Sara, há ler a Bravo e ler a Bravo (passei os olhos por algumas e não me morreram neurónios, mas já na altura detectava os erros e os disparates, pois estava devidamente preparada) há idolatrar (eu adorava o Axl Rose, por exemplo) e idolatrar cegamente. Em tudo se quer moderação e espírito crítico. E sim, infelizmente, nos casos que descrevo geralmente a tonteria prossegue além da adolescência - alguns até à idade de ir para a faculdade, e mais além...Beijinho.

lena said...

Concordo plenamente. Não devemos ser permissivos e saber o que se adapta a cada idade. Em casa funcionamos assim. E explicamos bem as coisas e as suas consequências. Muito bom texto.
Beijinhos grandes.

pipinhaeheh said...

Infelizmente há pais que põe os filhos a jeito, basta ver quantos bloggers expõem indiscriminadamente os seus filhos no blog e facebook, quer eles queiram ou não.
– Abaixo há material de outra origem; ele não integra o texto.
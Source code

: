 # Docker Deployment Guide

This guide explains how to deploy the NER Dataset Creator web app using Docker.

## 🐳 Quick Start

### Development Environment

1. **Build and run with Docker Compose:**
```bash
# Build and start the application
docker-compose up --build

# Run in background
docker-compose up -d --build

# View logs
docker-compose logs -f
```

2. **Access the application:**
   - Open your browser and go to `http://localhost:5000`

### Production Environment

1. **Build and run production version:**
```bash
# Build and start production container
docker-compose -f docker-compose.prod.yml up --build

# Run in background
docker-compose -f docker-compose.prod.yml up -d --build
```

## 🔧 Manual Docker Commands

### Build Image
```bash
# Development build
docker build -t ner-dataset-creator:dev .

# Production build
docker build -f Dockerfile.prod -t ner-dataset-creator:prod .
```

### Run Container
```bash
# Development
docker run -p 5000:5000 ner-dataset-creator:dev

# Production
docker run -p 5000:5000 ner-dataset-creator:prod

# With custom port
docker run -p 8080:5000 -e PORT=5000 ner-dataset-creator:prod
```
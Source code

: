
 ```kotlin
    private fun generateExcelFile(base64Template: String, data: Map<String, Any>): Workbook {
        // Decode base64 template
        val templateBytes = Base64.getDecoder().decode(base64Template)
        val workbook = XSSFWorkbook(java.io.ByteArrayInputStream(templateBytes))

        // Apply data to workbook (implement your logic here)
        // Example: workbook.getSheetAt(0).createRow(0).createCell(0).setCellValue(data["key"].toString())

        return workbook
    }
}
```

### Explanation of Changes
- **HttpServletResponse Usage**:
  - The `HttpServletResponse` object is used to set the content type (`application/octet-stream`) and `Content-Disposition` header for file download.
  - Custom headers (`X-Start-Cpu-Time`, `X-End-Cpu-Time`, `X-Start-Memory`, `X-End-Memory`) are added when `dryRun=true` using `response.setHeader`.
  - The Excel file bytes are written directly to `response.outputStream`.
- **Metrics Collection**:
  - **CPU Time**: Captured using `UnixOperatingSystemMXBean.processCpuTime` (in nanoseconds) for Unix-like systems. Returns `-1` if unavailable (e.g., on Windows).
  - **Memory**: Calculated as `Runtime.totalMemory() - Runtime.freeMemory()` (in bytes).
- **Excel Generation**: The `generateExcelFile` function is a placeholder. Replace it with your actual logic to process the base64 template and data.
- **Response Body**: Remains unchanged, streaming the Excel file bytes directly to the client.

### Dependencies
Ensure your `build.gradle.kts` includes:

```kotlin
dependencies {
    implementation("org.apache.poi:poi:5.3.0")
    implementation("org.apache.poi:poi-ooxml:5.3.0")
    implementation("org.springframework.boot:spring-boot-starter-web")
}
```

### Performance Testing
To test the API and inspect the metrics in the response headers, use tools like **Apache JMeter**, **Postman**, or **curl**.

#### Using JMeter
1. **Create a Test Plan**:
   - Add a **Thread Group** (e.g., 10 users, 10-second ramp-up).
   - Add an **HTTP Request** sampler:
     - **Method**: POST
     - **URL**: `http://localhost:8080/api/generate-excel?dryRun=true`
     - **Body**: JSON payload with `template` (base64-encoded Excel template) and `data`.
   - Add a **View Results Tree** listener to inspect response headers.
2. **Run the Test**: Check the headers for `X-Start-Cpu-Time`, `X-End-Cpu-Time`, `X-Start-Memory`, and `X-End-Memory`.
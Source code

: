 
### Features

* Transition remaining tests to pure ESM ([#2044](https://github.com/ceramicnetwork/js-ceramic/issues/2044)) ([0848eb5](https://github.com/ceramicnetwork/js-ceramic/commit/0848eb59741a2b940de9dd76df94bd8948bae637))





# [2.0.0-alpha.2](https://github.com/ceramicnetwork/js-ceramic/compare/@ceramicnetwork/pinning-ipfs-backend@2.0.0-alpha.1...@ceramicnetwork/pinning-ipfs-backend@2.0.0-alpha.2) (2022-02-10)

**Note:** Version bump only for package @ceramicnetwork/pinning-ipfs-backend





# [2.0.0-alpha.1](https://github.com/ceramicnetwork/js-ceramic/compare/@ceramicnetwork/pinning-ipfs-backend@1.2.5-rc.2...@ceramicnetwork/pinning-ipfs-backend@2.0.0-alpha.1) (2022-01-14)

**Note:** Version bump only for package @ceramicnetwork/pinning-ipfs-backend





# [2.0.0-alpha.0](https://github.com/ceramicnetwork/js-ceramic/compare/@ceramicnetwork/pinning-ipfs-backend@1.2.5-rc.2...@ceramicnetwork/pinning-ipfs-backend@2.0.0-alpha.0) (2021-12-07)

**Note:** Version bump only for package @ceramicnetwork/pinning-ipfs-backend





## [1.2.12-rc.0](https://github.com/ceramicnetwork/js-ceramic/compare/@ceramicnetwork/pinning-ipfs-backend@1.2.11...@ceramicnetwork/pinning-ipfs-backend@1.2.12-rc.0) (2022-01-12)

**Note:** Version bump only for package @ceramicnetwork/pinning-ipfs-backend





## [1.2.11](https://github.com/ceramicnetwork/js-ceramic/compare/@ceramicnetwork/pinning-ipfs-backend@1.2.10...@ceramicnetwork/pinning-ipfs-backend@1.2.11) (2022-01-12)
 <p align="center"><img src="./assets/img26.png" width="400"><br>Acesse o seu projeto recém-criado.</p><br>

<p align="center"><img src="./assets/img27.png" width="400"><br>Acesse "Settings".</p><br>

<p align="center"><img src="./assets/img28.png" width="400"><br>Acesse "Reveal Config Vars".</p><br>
Faz-me lembrar uma história de uma fulana que há uns tempos atrás tirou fotos à filha em biquini e pôs no facebook para toda a gente ver como a miúda era gira. A filha (não me lembro a idade, mas era adolescente)exigia à mãe para retirar as fotos, e a parvalhona ainda vinha perguntar se a filha tinha direito a pedi-lo. Claro que houve logo alminhas solidárias com a mãe, que não a menina não tinha direito de pedir nada, porque era menor de idade logo quem manda é a mãe. Só à chapada pá! E as miúdas dos toddlers e tiaras como é que aquelas miúdas não hão-de ser passadas com umas mães daquelas?